Recently, there has been a lot of talk about issuing stocks rather than coins, but I am genuinely curious: what does issuing stocks in the U.S. stock market have to do with us yellow-skinned people?

Aside from the Japanese Metaplanet, the only liquid stocks left are basically MSTR, CRCL, COIN, and the three mining stocks MARA, RIOT, and CLSK, each around 5 billion, all of which are as white as can be, with shareholders being blue-blooded companies from the U.S.

Why is it that the pile of yellow-skinned coins and stocks that started in Canaan just can’t seem to get a premium?

First, they have long been thrown into the category of Chinese concept stocks, which, as we all know, has been a major disadvantage over the past few years.

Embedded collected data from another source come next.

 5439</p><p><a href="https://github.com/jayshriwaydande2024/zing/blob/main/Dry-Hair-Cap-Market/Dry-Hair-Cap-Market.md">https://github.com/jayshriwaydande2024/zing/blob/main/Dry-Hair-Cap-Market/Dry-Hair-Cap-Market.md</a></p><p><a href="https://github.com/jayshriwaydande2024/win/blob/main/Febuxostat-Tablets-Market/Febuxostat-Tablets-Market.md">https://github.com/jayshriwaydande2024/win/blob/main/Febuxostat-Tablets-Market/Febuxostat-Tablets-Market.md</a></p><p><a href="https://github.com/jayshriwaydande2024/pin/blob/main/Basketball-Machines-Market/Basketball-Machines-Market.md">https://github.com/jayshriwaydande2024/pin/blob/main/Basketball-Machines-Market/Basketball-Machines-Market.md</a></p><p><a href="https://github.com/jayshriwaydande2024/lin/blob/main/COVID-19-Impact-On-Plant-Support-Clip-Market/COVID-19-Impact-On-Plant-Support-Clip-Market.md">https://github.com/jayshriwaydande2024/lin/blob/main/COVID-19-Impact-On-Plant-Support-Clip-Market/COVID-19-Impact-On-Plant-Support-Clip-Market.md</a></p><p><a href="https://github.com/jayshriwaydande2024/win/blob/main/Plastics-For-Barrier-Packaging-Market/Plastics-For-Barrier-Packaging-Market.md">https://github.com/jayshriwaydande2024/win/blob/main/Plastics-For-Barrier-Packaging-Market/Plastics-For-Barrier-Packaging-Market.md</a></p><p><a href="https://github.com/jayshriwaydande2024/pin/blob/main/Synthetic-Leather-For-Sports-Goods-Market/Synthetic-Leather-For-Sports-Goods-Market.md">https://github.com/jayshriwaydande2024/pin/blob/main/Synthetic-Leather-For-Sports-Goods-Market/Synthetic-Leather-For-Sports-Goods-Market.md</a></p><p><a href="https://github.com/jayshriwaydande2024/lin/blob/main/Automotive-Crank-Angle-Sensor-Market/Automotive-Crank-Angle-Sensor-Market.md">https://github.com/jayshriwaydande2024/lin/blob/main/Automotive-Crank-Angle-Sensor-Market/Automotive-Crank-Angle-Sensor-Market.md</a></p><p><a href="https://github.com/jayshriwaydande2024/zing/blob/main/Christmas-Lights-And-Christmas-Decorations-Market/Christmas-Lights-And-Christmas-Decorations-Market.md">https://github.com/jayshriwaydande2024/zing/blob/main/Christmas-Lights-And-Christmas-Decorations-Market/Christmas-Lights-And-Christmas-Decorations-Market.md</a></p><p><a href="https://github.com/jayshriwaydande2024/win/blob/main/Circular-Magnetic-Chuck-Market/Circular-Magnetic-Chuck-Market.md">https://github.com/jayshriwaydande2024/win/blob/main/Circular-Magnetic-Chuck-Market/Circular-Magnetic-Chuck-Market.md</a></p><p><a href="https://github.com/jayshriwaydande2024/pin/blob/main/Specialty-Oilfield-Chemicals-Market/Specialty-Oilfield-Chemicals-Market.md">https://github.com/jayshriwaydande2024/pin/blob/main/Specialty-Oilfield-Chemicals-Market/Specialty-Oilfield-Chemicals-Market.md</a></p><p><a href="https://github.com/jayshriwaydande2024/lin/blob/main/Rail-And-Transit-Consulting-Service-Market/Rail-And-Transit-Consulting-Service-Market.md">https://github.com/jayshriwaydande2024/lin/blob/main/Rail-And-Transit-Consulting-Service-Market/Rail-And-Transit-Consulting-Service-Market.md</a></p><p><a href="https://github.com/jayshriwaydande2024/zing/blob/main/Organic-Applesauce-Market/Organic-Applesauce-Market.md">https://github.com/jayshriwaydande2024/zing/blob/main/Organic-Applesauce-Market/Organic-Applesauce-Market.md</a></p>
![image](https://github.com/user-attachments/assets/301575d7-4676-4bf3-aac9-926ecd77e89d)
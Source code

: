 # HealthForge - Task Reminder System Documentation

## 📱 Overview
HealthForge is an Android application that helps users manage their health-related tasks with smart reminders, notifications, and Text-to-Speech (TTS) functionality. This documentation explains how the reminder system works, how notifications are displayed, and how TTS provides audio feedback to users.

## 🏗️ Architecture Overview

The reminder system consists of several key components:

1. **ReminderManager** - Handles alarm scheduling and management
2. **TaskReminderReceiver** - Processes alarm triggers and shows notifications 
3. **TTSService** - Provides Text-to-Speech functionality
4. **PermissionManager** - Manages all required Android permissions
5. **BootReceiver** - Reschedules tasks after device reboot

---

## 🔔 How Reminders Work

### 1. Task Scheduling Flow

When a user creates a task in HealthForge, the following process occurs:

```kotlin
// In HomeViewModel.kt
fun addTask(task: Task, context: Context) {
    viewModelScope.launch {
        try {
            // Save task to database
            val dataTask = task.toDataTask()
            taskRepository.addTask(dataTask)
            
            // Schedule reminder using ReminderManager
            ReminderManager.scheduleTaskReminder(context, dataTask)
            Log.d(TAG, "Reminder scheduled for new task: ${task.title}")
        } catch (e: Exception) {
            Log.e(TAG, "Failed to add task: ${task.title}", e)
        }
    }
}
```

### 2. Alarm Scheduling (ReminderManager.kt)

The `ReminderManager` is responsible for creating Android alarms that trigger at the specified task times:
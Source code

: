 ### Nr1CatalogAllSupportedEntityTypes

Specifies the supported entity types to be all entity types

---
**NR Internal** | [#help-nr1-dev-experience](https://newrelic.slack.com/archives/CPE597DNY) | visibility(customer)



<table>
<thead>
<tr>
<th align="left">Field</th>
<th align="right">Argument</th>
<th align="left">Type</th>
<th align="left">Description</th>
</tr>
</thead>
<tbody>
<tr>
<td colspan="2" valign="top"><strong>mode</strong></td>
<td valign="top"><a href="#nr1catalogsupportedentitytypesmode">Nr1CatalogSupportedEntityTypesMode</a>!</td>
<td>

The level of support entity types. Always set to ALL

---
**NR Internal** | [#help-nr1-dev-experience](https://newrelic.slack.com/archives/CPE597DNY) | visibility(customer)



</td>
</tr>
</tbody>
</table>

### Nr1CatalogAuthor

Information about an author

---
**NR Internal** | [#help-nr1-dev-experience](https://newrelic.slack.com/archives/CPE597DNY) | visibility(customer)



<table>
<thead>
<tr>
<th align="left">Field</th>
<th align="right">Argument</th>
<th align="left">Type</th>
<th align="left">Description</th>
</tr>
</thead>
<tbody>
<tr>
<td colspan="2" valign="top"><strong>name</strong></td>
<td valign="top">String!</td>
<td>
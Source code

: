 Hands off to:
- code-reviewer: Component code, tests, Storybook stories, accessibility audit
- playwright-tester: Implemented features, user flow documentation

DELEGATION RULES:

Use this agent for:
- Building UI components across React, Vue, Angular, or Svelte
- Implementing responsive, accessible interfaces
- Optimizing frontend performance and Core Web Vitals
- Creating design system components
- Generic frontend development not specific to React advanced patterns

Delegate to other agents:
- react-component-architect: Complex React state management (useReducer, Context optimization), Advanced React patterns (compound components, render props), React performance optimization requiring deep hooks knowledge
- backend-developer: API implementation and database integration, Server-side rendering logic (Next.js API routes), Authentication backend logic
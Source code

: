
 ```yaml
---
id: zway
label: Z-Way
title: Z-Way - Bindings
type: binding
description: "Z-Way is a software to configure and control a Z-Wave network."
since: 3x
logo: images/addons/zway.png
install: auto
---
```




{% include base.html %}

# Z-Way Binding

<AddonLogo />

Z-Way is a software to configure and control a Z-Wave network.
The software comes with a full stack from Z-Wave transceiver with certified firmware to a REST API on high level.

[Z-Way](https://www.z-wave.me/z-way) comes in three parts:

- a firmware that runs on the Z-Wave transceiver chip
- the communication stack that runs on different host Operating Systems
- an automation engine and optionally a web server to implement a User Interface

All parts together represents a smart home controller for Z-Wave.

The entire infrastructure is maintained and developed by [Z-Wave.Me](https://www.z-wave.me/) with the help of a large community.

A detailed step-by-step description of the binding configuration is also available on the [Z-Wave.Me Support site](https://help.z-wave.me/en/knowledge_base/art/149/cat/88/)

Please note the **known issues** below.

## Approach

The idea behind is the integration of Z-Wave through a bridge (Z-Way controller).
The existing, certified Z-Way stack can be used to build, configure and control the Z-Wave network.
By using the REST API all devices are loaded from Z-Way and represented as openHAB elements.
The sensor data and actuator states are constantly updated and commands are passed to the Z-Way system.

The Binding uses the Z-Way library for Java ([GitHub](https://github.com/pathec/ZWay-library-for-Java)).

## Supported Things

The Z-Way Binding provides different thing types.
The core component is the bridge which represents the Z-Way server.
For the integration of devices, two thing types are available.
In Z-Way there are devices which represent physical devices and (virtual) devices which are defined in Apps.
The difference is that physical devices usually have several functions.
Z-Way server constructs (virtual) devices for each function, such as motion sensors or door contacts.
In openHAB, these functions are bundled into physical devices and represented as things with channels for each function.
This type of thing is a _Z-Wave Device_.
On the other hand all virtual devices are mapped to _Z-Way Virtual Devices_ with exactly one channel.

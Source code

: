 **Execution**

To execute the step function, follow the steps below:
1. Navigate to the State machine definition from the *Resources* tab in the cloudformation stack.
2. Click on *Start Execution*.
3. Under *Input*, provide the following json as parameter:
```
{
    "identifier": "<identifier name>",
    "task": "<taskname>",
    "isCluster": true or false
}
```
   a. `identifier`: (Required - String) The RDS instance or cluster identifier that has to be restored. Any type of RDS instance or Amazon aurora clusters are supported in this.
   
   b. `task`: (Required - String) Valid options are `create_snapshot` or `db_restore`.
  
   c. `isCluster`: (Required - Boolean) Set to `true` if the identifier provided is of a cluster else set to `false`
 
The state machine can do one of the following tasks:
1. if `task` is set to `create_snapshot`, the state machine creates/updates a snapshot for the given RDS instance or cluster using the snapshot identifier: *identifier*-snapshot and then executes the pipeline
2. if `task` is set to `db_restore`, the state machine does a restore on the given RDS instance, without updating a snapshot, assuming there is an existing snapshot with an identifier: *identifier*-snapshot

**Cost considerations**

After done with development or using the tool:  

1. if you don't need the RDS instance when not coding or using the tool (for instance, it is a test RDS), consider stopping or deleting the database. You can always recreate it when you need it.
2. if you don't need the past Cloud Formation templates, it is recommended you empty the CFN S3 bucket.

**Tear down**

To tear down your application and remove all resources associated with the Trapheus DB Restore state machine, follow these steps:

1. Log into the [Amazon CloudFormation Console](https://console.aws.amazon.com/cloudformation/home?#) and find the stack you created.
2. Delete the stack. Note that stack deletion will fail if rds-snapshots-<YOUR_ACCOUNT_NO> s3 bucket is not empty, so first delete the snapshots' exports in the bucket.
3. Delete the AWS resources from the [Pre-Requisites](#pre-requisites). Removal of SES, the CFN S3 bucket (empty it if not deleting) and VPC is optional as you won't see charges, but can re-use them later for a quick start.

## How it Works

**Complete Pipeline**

Second, capital operations are not about doing business; they are about building relationships. The company has long been sold to institutions, all of which are professional managers with Wall Street backgrounds. Who is going to honestly do business with you? Take MARA as a typical example: for years, it has been continuously acquiring at any cost to maintain its leading position and obtain market premiums, while simultaneously issuing ATM shares to sell to institutions (scalpers).

What yellow-skinned people are suited for is doing business, navigating compliance restraints, and building relationships in away games. Honestly, it might be better to just issue a coin instead.

The maintenance costs for shell companies in the U.S. and Hong Kong are not low (several million dollars per year), and under the premise that market capitalization limits are not broken, I see no point in these trading volumes being less than those of exchanges like MEXC and Gate for issuing stocks.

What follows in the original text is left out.